I see you found the site okay. :)

I would first sketch the problem, then set up a coordinate system.

I will use the usual coordinate directions: +x to the right and +y upward. I am going to set an origin at the base of the cliff: 100 m directly below where the car leaves the ground. I am taking the initial velocity of the car to be in the +x direction.

a) We know that the horizontal and vertical parts of the motion are independent of one another, and that the car has an initial velocity component in the y direction of 0 m/s. So
\(\displaystyle y = y_0 + v_{0y}t + \frac{1}{2}a_yt^2\)

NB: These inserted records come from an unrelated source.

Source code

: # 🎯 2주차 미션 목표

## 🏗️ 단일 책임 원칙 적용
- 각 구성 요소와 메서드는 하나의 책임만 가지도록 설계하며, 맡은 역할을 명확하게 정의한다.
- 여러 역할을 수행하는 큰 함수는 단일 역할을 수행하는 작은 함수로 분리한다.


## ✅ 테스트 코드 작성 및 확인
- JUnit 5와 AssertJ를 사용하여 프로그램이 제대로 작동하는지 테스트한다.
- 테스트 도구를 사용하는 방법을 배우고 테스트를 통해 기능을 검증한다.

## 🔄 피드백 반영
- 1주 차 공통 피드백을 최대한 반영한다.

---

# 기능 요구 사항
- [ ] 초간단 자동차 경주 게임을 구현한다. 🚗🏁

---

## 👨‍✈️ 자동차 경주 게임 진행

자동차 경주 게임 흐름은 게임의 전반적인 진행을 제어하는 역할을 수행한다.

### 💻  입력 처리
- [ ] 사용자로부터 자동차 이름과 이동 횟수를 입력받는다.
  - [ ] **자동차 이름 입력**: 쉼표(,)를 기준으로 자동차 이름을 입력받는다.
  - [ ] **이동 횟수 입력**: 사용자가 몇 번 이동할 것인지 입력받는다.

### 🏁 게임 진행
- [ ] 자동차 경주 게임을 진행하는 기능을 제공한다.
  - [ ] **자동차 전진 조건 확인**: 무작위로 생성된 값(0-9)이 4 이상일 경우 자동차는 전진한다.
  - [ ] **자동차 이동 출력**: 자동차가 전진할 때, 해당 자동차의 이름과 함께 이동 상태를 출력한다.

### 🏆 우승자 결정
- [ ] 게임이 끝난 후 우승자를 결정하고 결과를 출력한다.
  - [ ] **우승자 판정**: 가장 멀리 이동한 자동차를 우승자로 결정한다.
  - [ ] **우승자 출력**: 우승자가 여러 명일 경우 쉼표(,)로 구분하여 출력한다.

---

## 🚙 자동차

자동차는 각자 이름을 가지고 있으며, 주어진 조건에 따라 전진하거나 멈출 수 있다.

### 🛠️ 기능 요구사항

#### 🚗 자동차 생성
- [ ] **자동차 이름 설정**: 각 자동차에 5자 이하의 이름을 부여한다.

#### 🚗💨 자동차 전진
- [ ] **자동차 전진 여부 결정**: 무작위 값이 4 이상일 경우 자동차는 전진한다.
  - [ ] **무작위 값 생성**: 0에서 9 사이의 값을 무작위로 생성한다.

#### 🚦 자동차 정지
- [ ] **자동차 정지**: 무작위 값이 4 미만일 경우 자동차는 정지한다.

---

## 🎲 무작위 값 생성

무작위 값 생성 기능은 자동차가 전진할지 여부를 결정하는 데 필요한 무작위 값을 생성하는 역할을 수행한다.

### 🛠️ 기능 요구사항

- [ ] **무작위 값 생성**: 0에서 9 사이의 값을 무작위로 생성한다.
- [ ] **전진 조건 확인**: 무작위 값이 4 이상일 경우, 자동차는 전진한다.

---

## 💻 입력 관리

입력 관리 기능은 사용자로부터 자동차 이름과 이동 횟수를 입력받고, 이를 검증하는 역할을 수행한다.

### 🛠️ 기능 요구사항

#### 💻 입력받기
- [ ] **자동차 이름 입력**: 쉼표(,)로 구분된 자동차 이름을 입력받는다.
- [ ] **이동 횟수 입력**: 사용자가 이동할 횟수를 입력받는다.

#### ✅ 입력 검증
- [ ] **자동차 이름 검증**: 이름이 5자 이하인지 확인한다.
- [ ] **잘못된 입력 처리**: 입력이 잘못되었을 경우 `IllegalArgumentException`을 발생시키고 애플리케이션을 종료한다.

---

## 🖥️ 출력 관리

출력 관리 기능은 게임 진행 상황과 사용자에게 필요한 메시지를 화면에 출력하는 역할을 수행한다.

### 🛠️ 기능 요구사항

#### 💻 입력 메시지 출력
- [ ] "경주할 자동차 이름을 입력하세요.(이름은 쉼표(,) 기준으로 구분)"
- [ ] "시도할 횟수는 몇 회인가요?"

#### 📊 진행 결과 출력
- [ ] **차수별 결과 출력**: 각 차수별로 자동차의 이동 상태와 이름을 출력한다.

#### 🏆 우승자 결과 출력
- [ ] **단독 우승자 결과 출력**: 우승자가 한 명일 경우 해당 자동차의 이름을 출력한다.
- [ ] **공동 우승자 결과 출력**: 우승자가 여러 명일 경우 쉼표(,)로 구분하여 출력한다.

\(\displaystyle 0 = 100 + \frac{1}{2}(-9.8)t^2\)
Solve for t.

b) We know that the car's initial velocity was directed in the x direction. We know how long it takes for the car to hit the ground from part a). And we know that there is no acceleration in the x direction. Thus
\(\displaystyle x = x_0 + v_{0x}t + \frac{1}{2}a_xt^2\)

\(\displaystyle 50 = v_0t\)
Solve for \(\displaystyle v_0\).

c) We are asked for the velocity so we need to find the vector sum of the car's final velocity components in the x and y directions. We already know the x component from b), since the x component of the velocity never changes. We know how long it took the car to fall from a), so
\(\displaystyle v_y = v_{0y} + a_yt\)

\(\displaystyle v_y = -9.8t\)

Now add \(\displaystyle v_x\) and \(\displaystyle v_y\) as vectors.

-Dan